(Given records begins)
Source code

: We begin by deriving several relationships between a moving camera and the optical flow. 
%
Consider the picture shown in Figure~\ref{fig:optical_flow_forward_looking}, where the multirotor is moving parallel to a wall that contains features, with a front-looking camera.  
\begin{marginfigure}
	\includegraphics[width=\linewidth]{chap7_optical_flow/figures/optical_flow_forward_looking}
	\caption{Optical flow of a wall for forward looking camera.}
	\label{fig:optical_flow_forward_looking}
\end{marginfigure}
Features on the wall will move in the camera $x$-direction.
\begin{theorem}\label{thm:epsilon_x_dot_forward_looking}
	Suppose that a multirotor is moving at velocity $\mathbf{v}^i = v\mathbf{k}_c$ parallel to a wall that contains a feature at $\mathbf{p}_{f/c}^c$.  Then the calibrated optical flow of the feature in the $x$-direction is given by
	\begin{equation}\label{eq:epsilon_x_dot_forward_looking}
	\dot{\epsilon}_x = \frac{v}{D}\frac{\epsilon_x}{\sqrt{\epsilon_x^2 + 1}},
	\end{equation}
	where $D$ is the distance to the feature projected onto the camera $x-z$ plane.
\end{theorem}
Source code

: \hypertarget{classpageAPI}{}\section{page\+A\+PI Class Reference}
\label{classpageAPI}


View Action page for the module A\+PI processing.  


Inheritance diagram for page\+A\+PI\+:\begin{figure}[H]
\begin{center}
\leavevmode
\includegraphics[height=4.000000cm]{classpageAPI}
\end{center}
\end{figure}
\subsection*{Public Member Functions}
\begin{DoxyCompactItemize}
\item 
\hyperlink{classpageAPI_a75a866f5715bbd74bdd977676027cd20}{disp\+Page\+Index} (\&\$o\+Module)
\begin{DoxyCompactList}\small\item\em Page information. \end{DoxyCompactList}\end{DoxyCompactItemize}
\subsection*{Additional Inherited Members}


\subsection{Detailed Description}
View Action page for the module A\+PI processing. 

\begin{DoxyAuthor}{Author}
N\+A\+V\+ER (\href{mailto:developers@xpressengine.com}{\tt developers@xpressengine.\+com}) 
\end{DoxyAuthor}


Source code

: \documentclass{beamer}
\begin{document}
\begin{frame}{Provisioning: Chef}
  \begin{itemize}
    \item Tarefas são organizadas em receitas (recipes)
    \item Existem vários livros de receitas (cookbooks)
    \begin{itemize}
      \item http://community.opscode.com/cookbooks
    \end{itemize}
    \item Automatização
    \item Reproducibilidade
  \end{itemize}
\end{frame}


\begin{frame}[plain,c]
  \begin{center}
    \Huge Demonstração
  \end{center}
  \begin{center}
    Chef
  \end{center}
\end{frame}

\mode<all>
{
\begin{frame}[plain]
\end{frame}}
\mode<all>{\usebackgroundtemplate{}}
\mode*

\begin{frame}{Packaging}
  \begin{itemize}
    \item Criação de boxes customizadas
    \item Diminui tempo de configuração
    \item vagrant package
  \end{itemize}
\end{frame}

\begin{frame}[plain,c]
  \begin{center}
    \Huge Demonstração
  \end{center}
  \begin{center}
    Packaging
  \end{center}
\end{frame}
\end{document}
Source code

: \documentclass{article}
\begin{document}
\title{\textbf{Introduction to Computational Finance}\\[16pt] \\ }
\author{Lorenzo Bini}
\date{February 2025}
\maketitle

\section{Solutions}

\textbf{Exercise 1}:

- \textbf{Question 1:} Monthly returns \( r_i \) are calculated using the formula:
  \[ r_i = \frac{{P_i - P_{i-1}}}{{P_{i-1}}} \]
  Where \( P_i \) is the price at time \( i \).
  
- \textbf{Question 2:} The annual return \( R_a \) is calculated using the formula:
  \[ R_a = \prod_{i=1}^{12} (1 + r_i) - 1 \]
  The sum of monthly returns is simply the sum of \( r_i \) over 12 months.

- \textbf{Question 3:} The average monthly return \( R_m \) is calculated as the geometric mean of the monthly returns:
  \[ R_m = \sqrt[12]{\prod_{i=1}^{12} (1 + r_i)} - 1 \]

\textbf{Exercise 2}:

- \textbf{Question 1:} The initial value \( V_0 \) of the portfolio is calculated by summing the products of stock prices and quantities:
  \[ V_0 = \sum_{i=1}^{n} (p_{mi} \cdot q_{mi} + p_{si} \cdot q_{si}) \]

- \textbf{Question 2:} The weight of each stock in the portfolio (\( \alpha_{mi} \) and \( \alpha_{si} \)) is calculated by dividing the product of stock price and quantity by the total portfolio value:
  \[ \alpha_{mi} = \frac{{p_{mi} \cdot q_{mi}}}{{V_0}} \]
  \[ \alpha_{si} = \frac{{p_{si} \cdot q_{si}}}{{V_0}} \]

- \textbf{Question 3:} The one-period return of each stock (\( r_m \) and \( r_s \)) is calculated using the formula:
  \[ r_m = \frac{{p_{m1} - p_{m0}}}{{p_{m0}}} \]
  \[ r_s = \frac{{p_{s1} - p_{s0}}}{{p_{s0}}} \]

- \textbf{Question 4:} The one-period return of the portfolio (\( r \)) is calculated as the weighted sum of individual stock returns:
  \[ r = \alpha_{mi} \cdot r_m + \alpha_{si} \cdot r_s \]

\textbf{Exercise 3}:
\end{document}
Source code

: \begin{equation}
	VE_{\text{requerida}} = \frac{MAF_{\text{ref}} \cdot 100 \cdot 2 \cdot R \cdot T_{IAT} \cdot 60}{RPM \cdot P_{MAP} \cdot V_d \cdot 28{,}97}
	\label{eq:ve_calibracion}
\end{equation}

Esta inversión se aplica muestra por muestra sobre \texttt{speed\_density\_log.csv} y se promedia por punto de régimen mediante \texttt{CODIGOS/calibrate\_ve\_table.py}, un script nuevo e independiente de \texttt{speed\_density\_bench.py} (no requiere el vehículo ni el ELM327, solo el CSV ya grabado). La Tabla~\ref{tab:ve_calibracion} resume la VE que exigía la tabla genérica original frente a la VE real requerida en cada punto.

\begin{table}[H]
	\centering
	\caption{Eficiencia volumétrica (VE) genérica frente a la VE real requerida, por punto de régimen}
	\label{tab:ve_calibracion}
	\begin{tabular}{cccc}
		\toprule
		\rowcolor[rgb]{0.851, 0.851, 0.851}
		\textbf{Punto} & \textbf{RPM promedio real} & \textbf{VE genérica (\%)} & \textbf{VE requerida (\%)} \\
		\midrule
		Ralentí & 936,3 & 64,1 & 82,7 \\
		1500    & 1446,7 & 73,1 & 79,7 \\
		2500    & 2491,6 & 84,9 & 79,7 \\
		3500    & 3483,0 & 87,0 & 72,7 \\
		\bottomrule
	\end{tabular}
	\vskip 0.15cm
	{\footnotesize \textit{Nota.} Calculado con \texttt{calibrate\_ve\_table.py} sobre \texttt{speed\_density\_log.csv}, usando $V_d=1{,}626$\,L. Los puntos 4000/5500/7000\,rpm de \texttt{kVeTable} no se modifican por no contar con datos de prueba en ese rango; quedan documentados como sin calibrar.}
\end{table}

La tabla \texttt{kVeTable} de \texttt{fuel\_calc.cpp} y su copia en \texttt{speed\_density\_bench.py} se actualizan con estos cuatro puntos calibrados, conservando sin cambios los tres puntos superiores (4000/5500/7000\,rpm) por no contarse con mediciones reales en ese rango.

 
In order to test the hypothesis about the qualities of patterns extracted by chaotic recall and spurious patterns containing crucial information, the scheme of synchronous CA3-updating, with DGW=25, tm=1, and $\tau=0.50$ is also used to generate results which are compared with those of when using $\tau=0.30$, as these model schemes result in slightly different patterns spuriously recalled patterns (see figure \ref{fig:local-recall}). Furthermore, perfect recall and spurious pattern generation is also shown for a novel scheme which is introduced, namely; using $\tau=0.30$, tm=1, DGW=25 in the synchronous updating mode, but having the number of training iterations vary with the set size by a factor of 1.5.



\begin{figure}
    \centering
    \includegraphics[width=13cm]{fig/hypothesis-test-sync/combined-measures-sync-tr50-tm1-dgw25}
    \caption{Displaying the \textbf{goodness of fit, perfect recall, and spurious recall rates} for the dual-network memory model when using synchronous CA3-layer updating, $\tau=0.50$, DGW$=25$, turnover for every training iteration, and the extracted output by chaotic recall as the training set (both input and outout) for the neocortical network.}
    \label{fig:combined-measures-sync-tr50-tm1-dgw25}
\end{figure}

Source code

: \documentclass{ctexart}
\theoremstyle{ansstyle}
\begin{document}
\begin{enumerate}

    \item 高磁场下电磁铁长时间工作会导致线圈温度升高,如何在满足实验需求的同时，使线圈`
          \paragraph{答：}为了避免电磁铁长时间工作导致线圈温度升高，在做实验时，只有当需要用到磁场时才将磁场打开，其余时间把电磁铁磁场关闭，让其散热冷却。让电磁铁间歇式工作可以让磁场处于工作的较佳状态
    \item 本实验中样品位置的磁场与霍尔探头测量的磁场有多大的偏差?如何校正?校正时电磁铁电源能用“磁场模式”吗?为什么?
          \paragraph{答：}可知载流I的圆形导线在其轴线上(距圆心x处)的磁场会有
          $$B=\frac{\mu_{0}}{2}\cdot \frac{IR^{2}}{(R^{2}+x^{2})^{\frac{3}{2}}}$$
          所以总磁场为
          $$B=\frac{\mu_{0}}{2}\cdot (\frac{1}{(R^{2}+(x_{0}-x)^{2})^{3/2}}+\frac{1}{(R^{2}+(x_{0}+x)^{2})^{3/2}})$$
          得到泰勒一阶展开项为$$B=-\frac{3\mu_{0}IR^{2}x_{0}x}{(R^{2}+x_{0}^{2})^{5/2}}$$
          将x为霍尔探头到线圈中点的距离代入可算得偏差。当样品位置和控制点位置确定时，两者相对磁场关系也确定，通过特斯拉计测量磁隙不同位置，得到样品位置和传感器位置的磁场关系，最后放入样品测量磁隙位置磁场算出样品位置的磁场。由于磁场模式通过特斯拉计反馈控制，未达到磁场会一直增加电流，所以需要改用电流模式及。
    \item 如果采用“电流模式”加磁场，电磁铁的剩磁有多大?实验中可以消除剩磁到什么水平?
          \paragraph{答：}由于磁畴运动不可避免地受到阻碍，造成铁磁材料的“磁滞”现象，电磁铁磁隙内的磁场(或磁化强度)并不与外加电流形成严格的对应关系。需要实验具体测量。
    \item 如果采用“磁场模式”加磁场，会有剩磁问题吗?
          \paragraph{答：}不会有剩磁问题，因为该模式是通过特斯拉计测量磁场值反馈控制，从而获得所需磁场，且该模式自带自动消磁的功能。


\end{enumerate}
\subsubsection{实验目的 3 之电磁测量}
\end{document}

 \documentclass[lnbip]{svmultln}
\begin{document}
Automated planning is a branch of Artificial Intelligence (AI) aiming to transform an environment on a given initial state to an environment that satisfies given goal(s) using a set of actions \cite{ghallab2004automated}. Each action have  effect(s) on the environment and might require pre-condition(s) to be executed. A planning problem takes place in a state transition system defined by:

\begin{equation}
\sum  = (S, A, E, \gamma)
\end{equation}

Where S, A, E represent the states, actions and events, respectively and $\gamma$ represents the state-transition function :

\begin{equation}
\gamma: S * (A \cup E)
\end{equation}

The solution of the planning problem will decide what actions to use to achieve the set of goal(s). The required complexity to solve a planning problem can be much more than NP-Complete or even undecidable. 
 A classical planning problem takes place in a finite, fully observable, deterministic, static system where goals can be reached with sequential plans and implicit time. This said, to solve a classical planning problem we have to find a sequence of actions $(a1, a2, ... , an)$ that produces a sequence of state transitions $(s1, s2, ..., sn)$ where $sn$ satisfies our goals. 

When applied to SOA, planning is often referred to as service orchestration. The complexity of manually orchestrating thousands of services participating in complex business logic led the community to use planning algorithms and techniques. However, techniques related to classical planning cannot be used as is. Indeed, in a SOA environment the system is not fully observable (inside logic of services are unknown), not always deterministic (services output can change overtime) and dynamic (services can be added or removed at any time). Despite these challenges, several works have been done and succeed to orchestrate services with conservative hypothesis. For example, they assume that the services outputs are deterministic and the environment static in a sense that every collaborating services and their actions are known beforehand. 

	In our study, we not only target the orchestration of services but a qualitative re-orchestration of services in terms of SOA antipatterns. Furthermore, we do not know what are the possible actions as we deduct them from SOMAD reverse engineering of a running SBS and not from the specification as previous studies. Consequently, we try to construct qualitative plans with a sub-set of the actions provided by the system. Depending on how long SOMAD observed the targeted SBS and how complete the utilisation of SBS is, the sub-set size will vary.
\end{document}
(Given records ends)
→ Exercise aim:
Find and copy each line of the data where "documentclass" is present.

→ Output:
: \documentclass{beamer}
: \documentclass{article}
: \documentclass{ctexart}
 \documentclass[lnbip]{svmultln}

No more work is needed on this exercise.